Do you not know that if you present yourselves to anyone as obedient slaves, you are slaves of the one whom you obey, either of sin, which leads to death, or of obedience, which leads to righteousness? But thanks be to God, that you who were once slaves of sin have become obedient from the heart to the standard of teaching to which you were committed, and, having been set free from sin, have become slaves of righteousness. Romans 6:16–18
When I was growing up, I did not have much of a category for grace. I looked around (and still do) and see a society that is dominated by performance and earning what we get. Want to get a good job? Then work hard for it. Want to get good grades? Then stop slacking off and get to work. Everywhere I turned, I saw people who worked and therefore received, and people who slacked off and thus were found wanting for a great many things.

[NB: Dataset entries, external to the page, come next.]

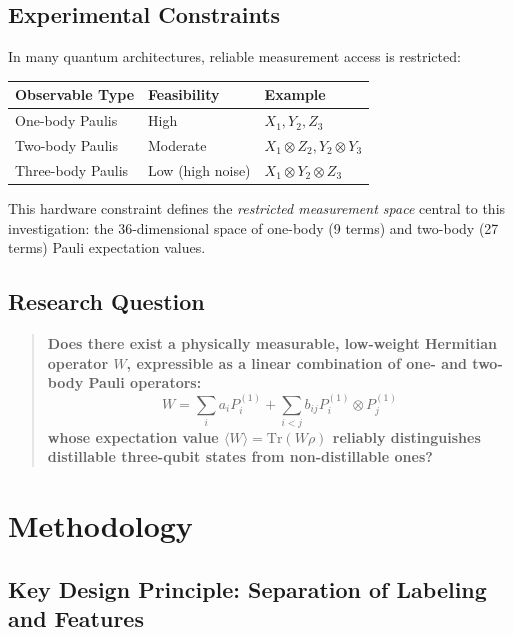 \documentclass[11pt,a4paper]{article}
\begin{document}
\subsection{Experimental Constraints}

In many quantum architectures, reliable measurement access is restricted:
\begin{center}
\begin{tabular}{lll}
\toprule
\textbf{Observable Type} & \textbf{Feasibility} & \textbf{Example} \\
\midrule
One-body Paulis & High & $X_1, Y_2, Z_3$ \\
Two-body Paulis & Moderate & $X_1 \otimes Z_2, Y_2 \otimes Y_3$ \\
Three-body Paulis & Low (high noise) & $X_1 \otimes Y_2 \otimes Z_3$ \\
\bottomrule
\end{tabular}
\end{center}

This hardware constraint defines the \emph{restricted measurement space} central to this investigation: the 36-dimensional space of one-body (9 terms) and two-body (27 terms) Pauli expectation values.

\subsection{Research Question}

\begin{quote}
\textbf{Does there exist a physically measurable, low-weight Hermitian operator $W$, expressible as a linear combination of one- and two-body Pauli operators:}
\begin{equation}
W = \sum_{i} a_i P_i^{(1)} + \sum_{i<j} b_{ij} P_i^{(1)} \otimes P_j^{(1)}
\end{equation}
\textbf{whose expectation value $\langle W \rangle = \text{Tr}(W\rho)$ reliably distinguishes distillable three-qubit states from non-distillable ones?}
\end{quote}

\section{Methodology}

\subsection{Key Design Principle: Separation of Labeling and Features}
\end{document}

Unfortunately, I connected these observations of society to my views on God. I had a list of things I needed to do (and probably a longer list of things I didn’t need to do) to earn God’s love. This led to a pretty burdensome life, filled with constantly striving towards earning God’s love and approval, often failing spectacularly. I was a slave to having to work for my spot in the kingdom of heaven. More than that, there were many things in my life that I had exalted above God in my life. Money, job status, relationship status, approval of man. Lesser things that aren’t able to satisfy. Lesser things that, truth be told, aren’t bad things. They just make terrible gods. If God is all about his glory and our joy (and I believe he is), then his beautiful design would tell me that he belongs at the center of my affections, not some lesser idol that overpromises and under-delivers.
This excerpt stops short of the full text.